Renal excretion of some prostate-specific membrane antigen (PSMA) ligands and consequently
increased bladder activity can obscure locally relapsing prostate cancer lesions in
PSMA PET/CT. Furthermore, additional late imaging in PSMA PET/CT provides a useful
method to clarify uncertain findings. The aim of this retrospective study was to investigate
a modified imaging protocol combining late additional imaging with hydration and forced
diuresis in individuals undergoing additional late scanning for uncertain lesions
or low prostate-specific antigen. Methods: We compared an older protocol with a newer
one. In the old protocol, patients undergoing 68Ga-PSMA-11 PET/CT were examined at
90 min after injection, with 1 L of oral hydration beginning at 30 min after injection
and 20 mg of furosemide given intravenously at 1 h after injection, followed by additional
late imaging at 2.5 h after injection without further preparation. In the new protocol,
a second group received the same procedure as before, with an additional 0.5 L of
oral hydration and 10 mg of furosemide intravenously 30 min before the late imaging.

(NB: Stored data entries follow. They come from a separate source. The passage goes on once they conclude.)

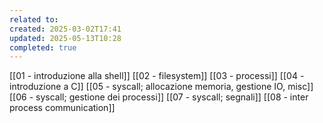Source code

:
 ```yaml
---
related to: 
created: 2025-03-02T17:41
updated: 2025-05-13T10:28
completed: true
---
```

[[01 - introduzione alla shell]]
[[02 - filesystem]]
[[03 - processi]]
[[04 - introduzione a C]]
[[05 - syscall; allocazione memoria, gestione IO, misc]]
[[06 - syscall; gestione dei processi]]
[[07 - syscall; segnali]]
[[08 - inter process communication]]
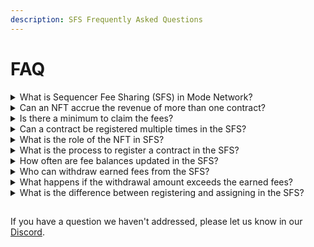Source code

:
 ```yaml
---
description: SFS Frequently Asked Questions
---
```


# FAQ

<details>

<summary>What is Sequencer Fee Sharing (SFS) in Mode Network?</summary>

SFS in Mode Network is a mechanism that allows developers to earn a portion of the network's sequencer fees. By registering their smart contracts with the SFS contract, developers can receive a share of the fees generated from transactions involving their contracts.

</details>

<details>

<summary>Can an NFT accrue the revenue of more than one contract?</summary>

Yes, with the `assign` function. This function is used to link a smart contract to an existing SFS NFT. This is particularly useful for dApps with multiple contracts, allowing them to accumulate revenue from all contracts under a single NFT, simplifying the fee collection process.

</details>

<details>

<summary>Is there a minimum to claim the fees?</summary>

Yes, there is a minimum and it's <mark style="color:orange;">`0.01 ETH`</mark> . This way developers can accumulate during more than one epoch until they reach this number.

</details>

<details>

<summary>Can a contract be registered multiple times in the SFS?</summary>

No, each smart contract can only be registered once in the SFS. This ensures a clear and unambiguous link between a contract and its corresponding NFT for fee collection.

</details>

<details>

<summary>What is the role of the NFT in SFS?</summary>

In SFS, the NFT functions as a digital certificate, signifying the holder's right to claim fees accrued by a specific smart contract. It's a unique representation of ownership and fee entitlement, linked directly to the contract's activity.

</details>

<details>

<summary>What is the process to register a contract in the SFS?</summary>

To register a contract in the SFS, developers must call the `register` function from within their smart contract. This action mints an NFT, which serves as a token of ownership and entitlement to the fees generated by the contract's usage.

</details>

<details>

<summary>How often are fee balances updated in the SFS?</summary>

In the SFS, fee balances are updated every first day of the month on the mainnet and every 24 hours on the testnet. This periodic update reflects the accumulation of fees generated by the registered contracts.

</details>

<details>

<summary>Who can withdraw earned fees from the SFS?</summary>

Withdrawal of earned fees is restricted to the holder of the SFS NFT linked to the smart contract. This can be either an Externally Owned Account (EOA) or a smart contract, provided they possess the NFT at the time of withdrawal.

</details>

<details>

<summary>What happens if the withdrawal amount exceeds the earned fees?</summary>

If the requested withdrawal amount exceeds the available earned fees, the system automatically adjusts the withdrawal to the maximum available amount. This ensures that withdrawals are always within the bounds of the actual fees accumulated by the contract.

</details>

<details>

<summary>What is the difference between registering and assigning in the SFS?</summary>

The key difference between registering and assigning in the Sequencer Fee Sharing (SFS) system lies in the purpose and outcome of each action.

* **Registering a Contract:** When you register a contract in the SFS, you are essentially initiating its participation in the fee-sharing mechanism. This process involves calling the `register` function from your smart contract, which results in the minting of a unique NFT. This NFT serves as a token of ownership and entitlement to the fees generated by the contract's usage. Registration is a one-time process for each contract, establishing its link to the SFS and enabling it to start accumulating fees.
* **Assigning a Contract:** Assigning, on the other hand, is the process of linking a smart contract to an already existing SFS NFT. This action is performed using the `assign` function and does not involve minting a new NFT. Instead, it allows the fees generated by this contract to be accumulated under the NFT specified in the assignment. This is particularly useful for developers who manage multiple contracts and wish to consolidate their fee earnings under a single NFT, simplifying the management and collection of fees.

</details>

##



##



If you have a question we haven't addressed, please let us know in our [Discord](https://discord.gg/modenetworkofficial).
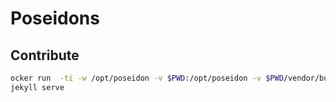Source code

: # Poseidons 

## Contribute 

```bash 
ocker run  -ti -w /opt/poseidon -v $PWD:/opt/poseidon -v $PWD/vendor/bundle:/usr/local/bundle --name poseidon -p 4000:4000 jekyll/jekyll bash
jekyll serve
```

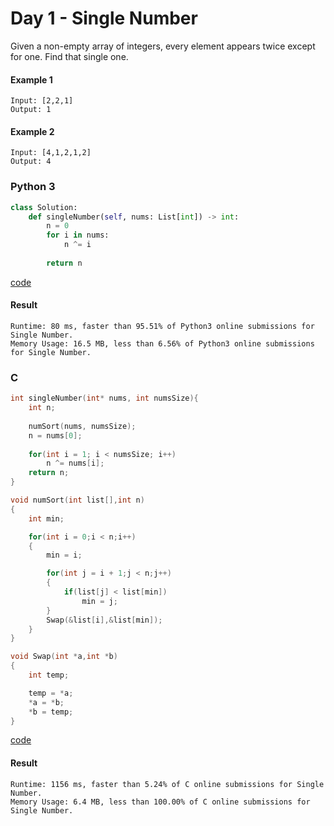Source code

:# Day 1 - Single Number
Given a non-empty array of integers, every element appears twice except for one. Find that single one.

#### Example 1
```
Input: [2,2,1]
Output: 1
```

#### Example 2
```
Input: [4,1,2,1,2]
Output: 4
```

### Python 3
```python
class Solution:
    def singleNumber(self, nums: List[int]) -> int:
        n = 0
        for i in nums:
            n ^= i
            
        return n
```
[code](code/singleNumber.py)

#### Result
```
Runtime: 80 ms, faster than 95.51% of Python3 online submissions for Single Number.
Memory Usage: 16.5 MB, less than 6.56% of Python3 online submissions for Single Number.
```

### C
```C
int singleNumber(int* nums, int numsSize){
    int n;
    
    numSort(nums, numsSize);
    n = nums[0];
    
    for(int i = 1; i < numsSize; i++)
        n ^= nums[i];
    return n;
}

void numSort(int list[],int n)
{
	int min;

	for(int i = 0;i < n;i++)
	{
		min = i;

		for(int j = i + 1;j < n;j++)
		{
			if(list[j] < list[min])
				min = j;
		}
		Swap(&list[i],&list[min]);
	}
}

void Swap(int *a,int *b)
{
	int temp;

	temp = *a;
	*a = *b;
	*b = temp;
}
```
[code](code/singleNumber.c)
#### Result
```
Runtime: 1156 ms, faster than 5.24% of C online submissions for Single Number.
Memory Usage: 6.4 MB, less than 100.00% of C online submissions for Single Number.
```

We examined 132 patients (76 with the old protocol and 56 with the new one) with respect
to urinary bladder activity (SUVmean), prostate cancer lesion uptake (SUVmax), and
lesion contrast (ratio of tumor SUVmax to bladder SUVmean for local relapses and ratio
of tumor SUVmax to gluteal-muscle SUVmean for nonlocal prostate cancer lesions). Results:
Bladder activity was significantly greater for the old protocol in the late scans
than for the new protocol (ratio of bladder activity at 2.5 h to bladder activity
at 1.5 h, 2.33 ± 1.17 vs. 1.37 ± 0.50, P < 0.0001). Increased tumor SUVmax and contrast
were seen at 2.5 h compared with 1.5 h (P < 0.0001 for old protocol; P = 0.02 for
new protocol). Increased bladder activity for the old protocol resulted in decreased
lesion-to-bladder contrast, which was not the case for the new protocol. Tumor-to-background
ratios increased at late imaging for both protocols, but the increase was significantly
lower for the new protocol. For the old protocol, comparing the 1.5-h to the 2.5-h
acquisitions, 4 lesions in 4 patients (4/76 = 5.2% of the cohort) were visible at
the postdiuresis 1.5-h acquisition but not at 2.5 h, having been obscured as a result
of the higher bladder activity. In the new protocol, 2 of 56 (3.6%) patients had lesions
visible only at late imaging, and 2 patients had lesions that could be better discriminated
at late imaging. Conclusion: Although the combination of diuretics and hydration can
be a useful method to increase the visualization and detectability of locally recurrent
prostate cancer in standard 68Ga-PSMA-11 PET/CT, their effects do not sufficiently
continue into additional late imaging. Additional diuresis and hydration are recommended
to improve the visibility, detection, and diagnostic certainty of local recurrences.